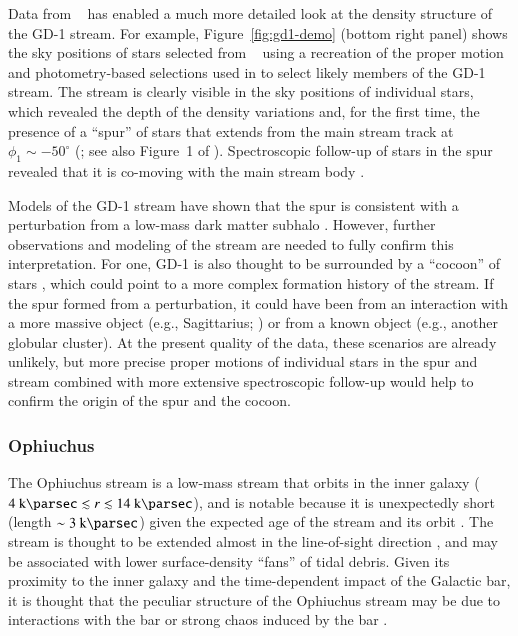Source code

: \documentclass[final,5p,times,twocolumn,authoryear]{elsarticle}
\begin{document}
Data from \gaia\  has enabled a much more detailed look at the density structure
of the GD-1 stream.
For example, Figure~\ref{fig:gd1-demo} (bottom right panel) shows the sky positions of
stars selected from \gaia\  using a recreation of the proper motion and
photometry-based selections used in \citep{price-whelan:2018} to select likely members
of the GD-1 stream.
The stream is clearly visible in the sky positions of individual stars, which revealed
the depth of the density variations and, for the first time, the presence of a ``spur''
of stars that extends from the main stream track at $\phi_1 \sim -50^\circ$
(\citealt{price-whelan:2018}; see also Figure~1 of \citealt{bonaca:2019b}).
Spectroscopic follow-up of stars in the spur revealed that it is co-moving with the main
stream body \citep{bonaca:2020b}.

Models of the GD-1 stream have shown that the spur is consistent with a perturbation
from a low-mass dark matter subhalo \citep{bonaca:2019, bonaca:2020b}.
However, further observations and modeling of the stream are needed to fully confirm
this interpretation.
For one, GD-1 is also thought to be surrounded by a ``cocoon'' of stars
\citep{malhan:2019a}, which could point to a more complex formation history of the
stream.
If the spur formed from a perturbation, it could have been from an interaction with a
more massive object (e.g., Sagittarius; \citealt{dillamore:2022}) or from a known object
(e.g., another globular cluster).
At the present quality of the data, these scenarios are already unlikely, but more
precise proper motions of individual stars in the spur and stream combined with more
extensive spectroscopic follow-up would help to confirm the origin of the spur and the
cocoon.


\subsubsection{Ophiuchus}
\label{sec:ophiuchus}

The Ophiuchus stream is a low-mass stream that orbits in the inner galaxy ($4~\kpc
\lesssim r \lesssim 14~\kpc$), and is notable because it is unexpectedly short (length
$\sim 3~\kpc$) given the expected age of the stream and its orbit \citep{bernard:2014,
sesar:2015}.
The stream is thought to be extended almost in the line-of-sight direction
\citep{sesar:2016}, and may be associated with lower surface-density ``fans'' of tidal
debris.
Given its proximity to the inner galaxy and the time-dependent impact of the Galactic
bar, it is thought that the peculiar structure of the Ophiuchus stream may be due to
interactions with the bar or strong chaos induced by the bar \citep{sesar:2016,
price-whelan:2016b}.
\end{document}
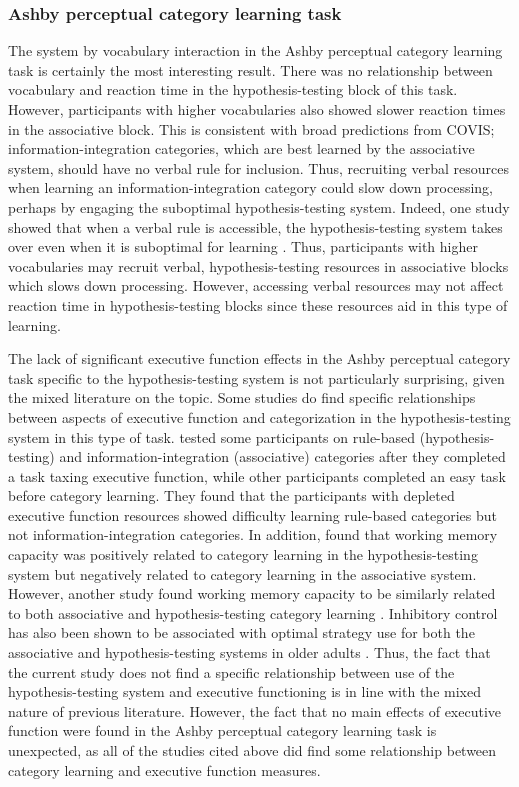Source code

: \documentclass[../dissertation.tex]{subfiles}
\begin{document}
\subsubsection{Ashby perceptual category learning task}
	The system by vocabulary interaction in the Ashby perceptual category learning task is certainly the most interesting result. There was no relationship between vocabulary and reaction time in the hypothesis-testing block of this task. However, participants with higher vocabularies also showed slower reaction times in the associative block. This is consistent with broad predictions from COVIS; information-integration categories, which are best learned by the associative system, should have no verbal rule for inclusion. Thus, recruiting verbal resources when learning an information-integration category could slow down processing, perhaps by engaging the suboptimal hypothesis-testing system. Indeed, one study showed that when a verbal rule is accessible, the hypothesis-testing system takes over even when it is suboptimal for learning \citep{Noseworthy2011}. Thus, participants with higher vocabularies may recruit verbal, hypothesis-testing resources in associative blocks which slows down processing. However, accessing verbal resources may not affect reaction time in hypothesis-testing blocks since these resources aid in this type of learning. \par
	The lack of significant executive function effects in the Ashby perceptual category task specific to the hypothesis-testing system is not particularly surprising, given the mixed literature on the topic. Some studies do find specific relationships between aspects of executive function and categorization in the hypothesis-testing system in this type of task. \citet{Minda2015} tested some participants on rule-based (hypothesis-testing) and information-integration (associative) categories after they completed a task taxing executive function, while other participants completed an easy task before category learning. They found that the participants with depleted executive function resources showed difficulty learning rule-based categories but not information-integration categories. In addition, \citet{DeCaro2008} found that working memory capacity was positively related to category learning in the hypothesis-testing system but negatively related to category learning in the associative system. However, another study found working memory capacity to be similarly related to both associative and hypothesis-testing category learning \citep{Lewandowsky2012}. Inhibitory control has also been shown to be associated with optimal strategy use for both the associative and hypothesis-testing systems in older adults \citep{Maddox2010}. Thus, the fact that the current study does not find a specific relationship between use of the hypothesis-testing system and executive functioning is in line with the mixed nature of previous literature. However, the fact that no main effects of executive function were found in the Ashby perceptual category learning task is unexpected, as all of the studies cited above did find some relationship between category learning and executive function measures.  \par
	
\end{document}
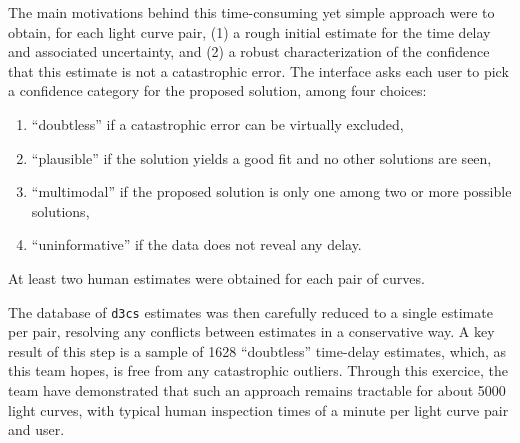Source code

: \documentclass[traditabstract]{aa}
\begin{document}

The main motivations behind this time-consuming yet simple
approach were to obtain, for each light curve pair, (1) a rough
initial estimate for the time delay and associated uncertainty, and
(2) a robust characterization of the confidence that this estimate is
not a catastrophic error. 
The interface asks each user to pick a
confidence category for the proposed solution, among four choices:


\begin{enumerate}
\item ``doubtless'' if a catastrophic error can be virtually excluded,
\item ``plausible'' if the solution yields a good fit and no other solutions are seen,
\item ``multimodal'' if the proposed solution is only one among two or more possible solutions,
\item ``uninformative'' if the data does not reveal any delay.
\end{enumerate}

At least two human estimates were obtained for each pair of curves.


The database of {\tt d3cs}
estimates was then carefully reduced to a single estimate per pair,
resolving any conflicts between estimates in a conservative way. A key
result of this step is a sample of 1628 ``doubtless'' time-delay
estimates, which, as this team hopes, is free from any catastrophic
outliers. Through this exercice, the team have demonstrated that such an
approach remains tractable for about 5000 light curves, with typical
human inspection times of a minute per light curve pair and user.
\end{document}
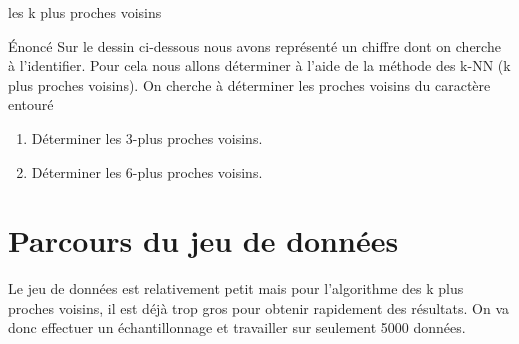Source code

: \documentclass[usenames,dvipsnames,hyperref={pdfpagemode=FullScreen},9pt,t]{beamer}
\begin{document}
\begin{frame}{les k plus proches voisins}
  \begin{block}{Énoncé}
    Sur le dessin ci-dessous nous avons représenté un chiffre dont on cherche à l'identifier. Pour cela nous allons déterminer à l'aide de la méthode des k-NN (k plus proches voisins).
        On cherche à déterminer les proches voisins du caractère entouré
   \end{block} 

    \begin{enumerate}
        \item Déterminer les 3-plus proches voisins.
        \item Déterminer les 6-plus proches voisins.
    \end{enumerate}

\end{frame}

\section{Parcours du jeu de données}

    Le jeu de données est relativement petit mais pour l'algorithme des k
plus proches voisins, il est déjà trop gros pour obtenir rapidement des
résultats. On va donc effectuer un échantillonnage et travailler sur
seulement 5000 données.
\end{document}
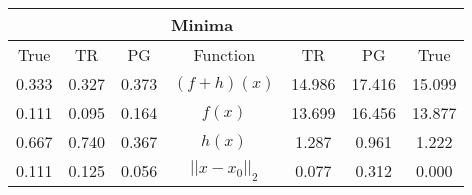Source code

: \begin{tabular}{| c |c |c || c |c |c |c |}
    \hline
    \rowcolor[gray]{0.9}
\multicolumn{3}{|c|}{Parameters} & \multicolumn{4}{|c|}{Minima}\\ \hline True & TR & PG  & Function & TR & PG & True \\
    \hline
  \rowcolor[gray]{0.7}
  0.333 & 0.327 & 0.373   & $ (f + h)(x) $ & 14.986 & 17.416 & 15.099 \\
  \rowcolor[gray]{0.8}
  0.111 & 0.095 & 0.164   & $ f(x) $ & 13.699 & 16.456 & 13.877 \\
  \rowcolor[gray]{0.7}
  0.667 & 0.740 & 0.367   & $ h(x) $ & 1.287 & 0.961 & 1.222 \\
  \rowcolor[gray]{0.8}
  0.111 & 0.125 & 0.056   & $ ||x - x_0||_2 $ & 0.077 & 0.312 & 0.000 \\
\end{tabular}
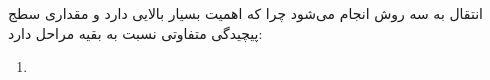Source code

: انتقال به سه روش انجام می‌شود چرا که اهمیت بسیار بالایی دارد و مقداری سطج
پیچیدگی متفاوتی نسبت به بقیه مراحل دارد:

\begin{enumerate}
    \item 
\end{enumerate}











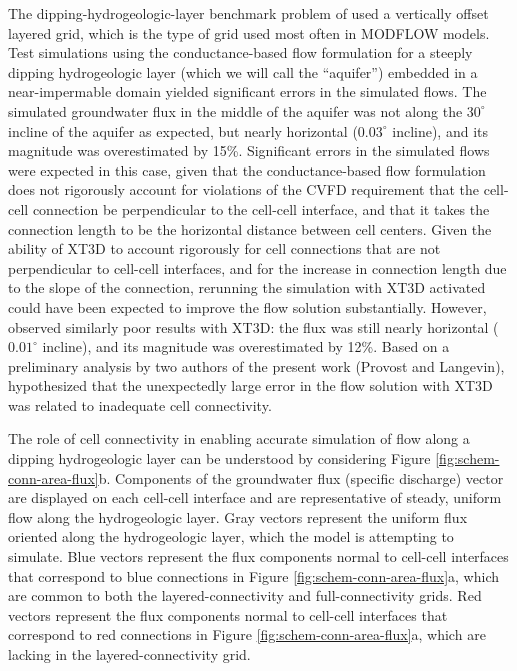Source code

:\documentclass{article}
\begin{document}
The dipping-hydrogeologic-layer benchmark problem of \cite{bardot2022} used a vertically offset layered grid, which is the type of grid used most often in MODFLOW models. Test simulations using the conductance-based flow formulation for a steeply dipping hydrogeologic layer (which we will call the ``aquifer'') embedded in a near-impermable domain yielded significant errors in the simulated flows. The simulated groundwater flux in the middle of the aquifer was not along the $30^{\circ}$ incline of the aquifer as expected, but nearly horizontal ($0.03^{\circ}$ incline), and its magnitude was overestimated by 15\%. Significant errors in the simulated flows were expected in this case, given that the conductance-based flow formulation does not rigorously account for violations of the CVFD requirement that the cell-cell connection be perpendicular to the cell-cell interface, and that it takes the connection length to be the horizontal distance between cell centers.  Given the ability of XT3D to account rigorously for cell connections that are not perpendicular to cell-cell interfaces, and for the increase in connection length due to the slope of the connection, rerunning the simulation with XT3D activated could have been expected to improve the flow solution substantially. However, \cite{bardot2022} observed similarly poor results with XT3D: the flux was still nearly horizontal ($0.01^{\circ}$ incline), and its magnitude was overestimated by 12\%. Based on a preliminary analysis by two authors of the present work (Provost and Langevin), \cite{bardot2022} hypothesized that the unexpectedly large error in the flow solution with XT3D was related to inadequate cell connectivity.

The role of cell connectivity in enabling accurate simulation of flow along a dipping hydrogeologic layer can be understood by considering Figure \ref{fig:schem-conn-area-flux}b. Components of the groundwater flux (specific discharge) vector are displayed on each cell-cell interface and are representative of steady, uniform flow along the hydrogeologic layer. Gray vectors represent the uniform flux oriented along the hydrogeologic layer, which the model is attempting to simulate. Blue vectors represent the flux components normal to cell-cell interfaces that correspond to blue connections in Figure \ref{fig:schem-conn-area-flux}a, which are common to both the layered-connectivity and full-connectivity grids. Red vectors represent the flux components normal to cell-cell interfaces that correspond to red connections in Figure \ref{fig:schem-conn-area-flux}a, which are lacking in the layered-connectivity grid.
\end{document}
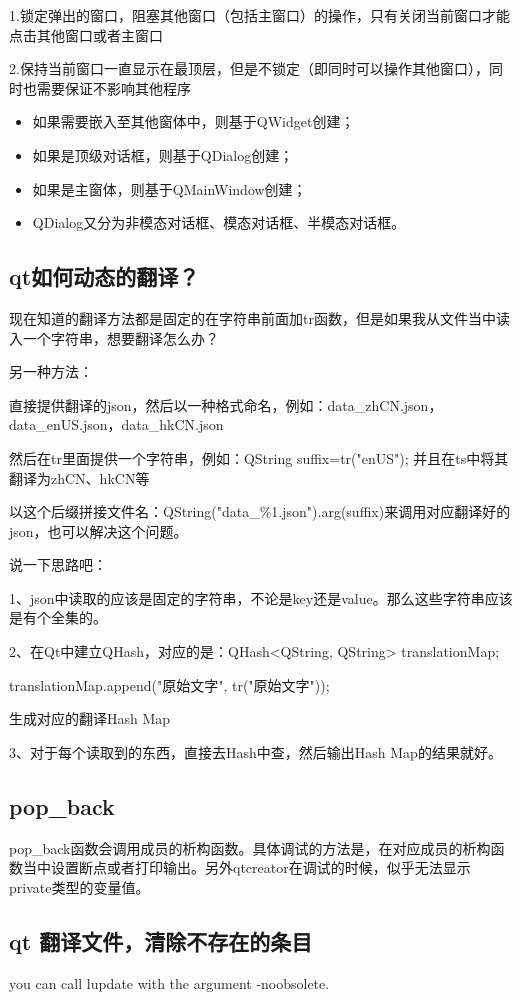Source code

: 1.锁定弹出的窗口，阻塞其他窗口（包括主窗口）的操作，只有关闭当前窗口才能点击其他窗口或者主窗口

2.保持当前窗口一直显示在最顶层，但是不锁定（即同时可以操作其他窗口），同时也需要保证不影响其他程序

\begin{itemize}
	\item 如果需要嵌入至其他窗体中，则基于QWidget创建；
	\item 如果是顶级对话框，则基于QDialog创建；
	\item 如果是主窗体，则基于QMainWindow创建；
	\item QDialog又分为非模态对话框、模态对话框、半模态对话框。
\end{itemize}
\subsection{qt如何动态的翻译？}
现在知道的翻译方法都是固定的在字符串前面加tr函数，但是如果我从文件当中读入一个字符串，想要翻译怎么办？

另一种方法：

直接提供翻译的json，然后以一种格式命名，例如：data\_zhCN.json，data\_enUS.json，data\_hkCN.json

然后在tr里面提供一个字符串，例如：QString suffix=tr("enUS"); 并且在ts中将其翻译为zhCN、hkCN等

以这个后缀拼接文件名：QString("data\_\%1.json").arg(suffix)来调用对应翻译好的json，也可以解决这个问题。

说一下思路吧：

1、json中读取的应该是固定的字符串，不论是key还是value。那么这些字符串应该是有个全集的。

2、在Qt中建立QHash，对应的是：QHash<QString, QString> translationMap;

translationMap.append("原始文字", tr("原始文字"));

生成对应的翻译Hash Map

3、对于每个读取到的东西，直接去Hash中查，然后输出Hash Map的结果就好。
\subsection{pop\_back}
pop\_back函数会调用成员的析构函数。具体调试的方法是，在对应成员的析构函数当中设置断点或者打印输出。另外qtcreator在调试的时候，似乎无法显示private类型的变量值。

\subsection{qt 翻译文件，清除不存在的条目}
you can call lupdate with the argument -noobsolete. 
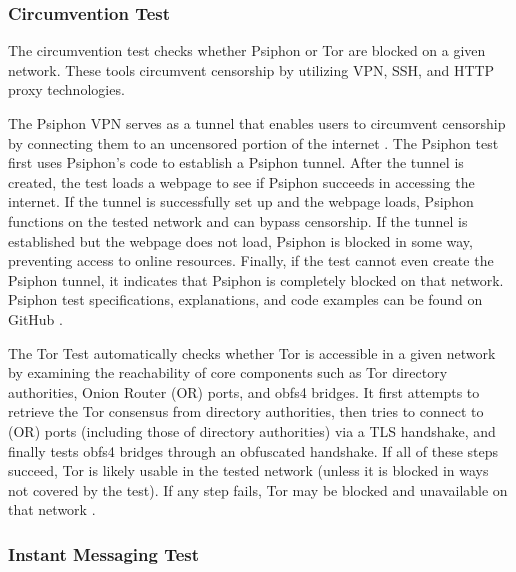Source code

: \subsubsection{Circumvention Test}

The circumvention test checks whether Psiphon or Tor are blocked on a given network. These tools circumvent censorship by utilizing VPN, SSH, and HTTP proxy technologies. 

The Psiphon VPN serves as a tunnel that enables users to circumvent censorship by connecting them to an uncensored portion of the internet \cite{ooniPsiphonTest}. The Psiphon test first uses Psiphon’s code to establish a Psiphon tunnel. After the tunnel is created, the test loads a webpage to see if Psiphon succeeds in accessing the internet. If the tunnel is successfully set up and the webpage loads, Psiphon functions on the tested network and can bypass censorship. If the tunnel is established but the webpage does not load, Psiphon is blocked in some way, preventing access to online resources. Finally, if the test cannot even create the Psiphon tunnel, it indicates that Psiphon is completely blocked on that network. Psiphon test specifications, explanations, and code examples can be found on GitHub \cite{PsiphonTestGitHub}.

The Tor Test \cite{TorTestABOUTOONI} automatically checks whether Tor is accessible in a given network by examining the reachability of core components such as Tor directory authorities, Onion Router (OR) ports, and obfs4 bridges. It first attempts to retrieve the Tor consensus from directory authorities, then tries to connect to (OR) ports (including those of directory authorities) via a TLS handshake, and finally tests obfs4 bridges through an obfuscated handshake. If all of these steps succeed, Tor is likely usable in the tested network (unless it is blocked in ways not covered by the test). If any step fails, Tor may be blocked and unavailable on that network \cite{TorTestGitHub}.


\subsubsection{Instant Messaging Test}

*Exercise description*. Exactly as they appear, transcribe the lines from the top of the material above through the line with "stars selected from". Omit any picture.

*Answer to this task*.
Source code

: \documentclass[final,5p,times,twocolumn,authoryear]{elsarticle}
\begin{document}
Data from \gaia\  has enabled a much more detailed look at the density structure
of the GD-1 stream.
For example, Figure~\ref{fig:gd1-demo} (bottom right panel) shows the sky positions of
stars selected from \gaia\  using a recreation of the proper motion and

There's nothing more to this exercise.